#### About this task:
An exact copy of the lines from the top of the data through the line with "like to thank" is what you should give, with no pictures in it.

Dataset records
:::

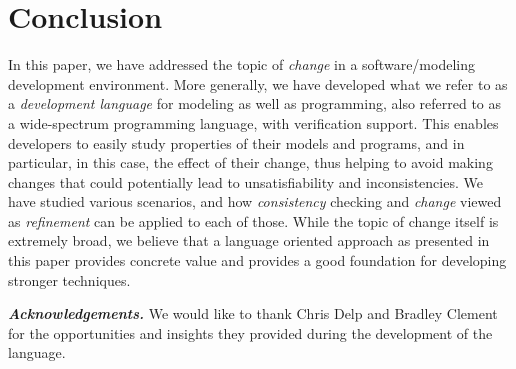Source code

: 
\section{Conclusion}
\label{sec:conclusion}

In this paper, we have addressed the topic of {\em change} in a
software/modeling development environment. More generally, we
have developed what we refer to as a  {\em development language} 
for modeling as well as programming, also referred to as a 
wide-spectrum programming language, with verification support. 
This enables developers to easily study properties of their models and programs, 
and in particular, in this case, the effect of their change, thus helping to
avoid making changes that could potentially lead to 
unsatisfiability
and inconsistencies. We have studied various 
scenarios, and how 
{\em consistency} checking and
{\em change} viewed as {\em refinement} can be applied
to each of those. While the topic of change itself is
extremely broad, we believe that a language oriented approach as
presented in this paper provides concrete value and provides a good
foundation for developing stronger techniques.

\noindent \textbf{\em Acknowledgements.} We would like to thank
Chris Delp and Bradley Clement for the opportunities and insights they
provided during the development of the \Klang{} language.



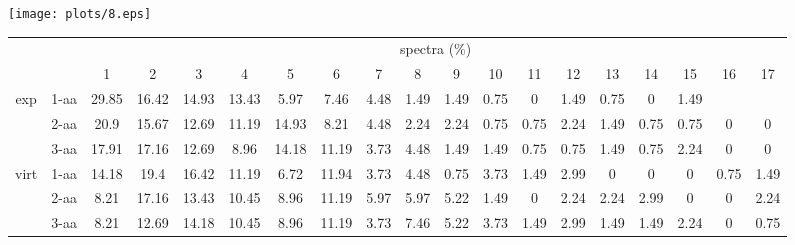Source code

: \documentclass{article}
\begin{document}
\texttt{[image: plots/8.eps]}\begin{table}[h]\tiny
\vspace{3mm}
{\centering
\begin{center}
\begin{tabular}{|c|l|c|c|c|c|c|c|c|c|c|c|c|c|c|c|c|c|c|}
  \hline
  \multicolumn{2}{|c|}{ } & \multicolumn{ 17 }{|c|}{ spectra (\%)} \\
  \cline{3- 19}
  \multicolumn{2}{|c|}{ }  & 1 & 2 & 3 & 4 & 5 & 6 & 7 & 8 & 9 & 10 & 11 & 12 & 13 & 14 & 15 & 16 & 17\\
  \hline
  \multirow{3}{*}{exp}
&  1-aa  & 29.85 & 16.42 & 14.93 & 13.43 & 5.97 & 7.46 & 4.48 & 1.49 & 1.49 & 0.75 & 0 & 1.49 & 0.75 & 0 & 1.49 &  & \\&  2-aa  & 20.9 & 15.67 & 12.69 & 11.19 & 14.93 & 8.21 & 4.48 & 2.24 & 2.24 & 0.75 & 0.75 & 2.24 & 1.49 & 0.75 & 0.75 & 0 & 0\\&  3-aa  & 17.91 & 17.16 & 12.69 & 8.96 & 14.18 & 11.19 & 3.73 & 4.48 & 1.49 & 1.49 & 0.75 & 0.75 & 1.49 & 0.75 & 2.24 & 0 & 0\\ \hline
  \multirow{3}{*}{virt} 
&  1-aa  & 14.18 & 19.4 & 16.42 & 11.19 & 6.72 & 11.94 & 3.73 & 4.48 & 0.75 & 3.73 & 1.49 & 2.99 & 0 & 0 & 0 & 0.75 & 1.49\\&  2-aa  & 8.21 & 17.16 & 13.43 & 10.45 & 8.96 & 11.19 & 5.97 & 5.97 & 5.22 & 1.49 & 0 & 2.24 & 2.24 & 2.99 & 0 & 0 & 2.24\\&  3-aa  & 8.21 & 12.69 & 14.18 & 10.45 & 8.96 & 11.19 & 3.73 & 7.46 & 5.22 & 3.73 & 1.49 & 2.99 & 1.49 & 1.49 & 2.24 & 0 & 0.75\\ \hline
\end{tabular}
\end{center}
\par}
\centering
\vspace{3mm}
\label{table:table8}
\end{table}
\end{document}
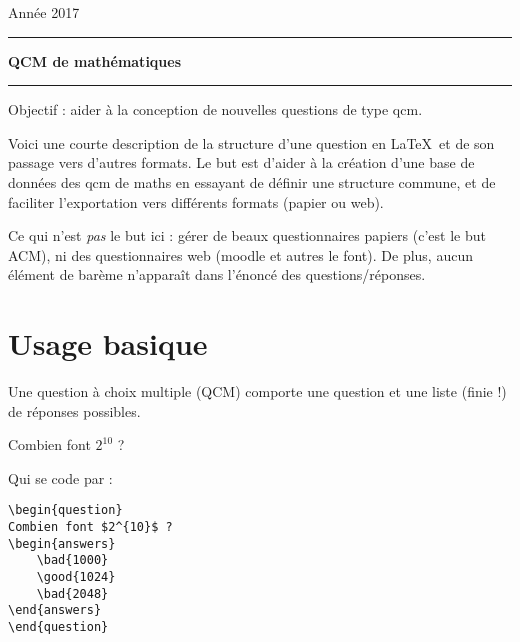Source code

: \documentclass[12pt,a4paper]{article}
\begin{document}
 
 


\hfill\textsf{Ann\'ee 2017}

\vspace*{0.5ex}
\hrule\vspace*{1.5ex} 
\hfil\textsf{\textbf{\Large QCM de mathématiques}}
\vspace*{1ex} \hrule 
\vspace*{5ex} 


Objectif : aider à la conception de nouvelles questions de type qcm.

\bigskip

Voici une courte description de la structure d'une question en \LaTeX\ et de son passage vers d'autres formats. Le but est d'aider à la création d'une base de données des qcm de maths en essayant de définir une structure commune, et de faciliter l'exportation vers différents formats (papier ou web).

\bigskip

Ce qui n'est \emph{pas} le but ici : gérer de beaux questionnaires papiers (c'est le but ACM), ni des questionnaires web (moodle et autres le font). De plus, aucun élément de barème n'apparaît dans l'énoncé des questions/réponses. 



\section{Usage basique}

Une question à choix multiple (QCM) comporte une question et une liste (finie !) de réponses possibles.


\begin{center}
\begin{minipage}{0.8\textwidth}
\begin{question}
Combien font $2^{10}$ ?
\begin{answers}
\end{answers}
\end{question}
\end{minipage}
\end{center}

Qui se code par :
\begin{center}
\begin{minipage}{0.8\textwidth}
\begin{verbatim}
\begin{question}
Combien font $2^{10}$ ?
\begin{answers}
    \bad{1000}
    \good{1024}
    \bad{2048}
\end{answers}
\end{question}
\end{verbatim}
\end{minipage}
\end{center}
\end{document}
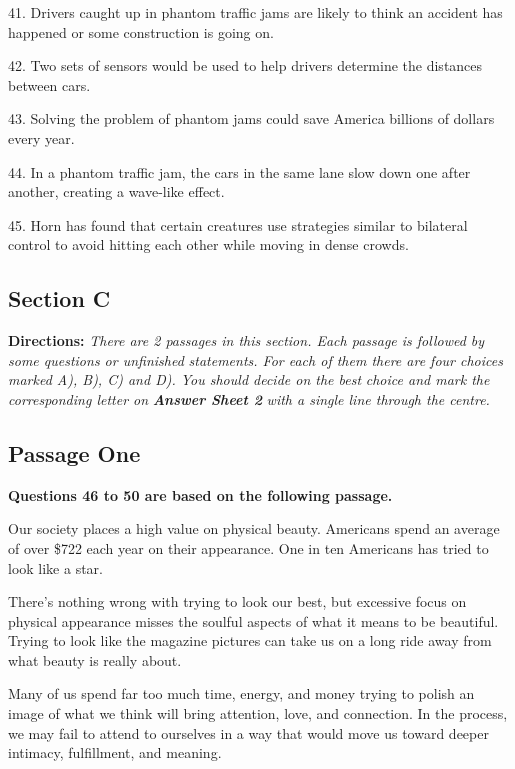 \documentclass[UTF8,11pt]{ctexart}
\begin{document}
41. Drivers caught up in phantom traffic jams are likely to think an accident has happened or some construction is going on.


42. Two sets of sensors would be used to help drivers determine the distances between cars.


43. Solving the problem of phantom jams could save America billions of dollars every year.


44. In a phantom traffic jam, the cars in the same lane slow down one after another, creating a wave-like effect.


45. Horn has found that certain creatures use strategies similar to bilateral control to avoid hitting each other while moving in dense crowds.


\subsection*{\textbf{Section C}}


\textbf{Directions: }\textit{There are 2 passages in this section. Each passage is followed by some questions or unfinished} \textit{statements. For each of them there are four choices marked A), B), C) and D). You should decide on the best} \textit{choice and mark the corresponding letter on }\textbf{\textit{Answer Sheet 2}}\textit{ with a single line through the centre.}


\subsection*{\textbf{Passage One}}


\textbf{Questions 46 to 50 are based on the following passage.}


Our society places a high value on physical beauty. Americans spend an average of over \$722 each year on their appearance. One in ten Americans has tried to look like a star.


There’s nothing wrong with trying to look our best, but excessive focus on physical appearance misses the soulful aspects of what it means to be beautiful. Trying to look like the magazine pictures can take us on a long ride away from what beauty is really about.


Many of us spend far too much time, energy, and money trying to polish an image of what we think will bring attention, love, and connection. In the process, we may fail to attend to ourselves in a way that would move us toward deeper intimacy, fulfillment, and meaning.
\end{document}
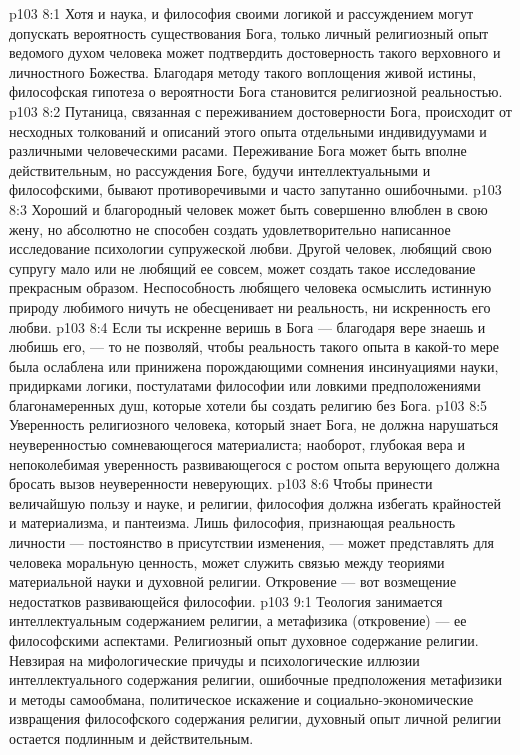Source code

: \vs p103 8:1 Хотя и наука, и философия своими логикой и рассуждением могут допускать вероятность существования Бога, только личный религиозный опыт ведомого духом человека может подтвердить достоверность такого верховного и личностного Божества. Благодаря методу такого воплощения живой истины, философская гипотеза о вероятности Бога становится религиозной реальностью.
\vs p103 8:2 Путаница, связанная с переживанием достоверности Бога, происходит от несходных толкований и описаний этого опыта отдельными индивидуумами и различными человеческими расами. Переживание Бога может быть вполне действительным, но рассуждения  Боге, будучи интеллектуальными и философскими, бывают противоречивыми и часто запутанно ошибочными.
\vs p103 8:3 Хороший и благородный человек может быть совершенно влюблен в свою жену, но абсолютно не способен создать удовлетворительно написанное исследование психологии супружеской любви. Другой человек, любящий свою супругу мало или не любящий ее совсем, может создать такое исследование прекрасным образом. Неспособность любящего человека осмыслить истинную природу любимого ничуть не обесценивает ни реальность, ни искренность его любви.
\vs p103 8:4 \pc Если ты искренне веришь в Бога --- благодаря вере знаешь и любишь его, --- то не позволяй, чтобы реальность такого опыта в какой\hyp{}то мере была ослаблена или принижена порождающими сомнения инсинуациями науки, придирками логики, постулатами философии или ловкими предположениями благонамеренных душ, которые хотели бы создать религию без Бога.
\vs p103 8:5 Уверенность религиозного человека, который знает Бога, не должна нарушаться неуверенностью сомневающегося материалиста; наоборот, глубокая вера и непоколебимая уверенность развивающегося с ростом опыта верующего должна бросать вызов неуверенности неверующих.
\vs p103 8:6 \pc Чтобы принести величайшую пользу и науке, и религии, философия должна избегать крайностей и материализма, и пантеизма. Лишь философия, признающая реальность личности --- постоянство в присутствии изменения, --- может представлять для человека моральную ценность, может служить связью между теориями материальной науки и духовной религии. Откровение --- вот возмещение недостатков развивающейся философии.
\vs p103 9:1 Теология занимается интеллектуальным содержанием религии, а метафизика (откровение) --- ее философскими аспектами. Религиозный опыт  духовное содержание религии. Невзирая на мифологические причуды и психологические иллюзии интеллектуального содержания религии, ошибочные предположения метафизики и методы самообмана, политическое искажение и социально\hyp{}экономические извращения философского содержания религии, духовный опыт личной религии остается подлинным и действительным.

:::

#### Answer below:
Source code

: 
\section{Conclusion}
\label{sec:conclusion}

In this paper, we have addressed the topic of {\em change} in a
software/modeling development environment. More generally, we
have developed what we refer to as a  {\em development language} 
for modeling as well as programming, also referred to as a 
wide-spectrum programming language, with verification support. 
This enables developers to easily study properties of their models and programs, 
and in particular, in this case, the effect of their change, thus helping to
avoid making changes that could potentially lead to 
unsatisfiability
and inconsistencies. We have studied various 
scenarios, and how 
{\em consistency} checking and
{\em change} viewed as {\em refinement} can be applied
to each of those. While the topic of change itself is
extremely broad, we believe that a language oriented approach as
presented in this paper provides concrete value and provides a good
foundation for developing stronger techniques.

\noindent \textbf{\em Acknowledgements.} We would like to thank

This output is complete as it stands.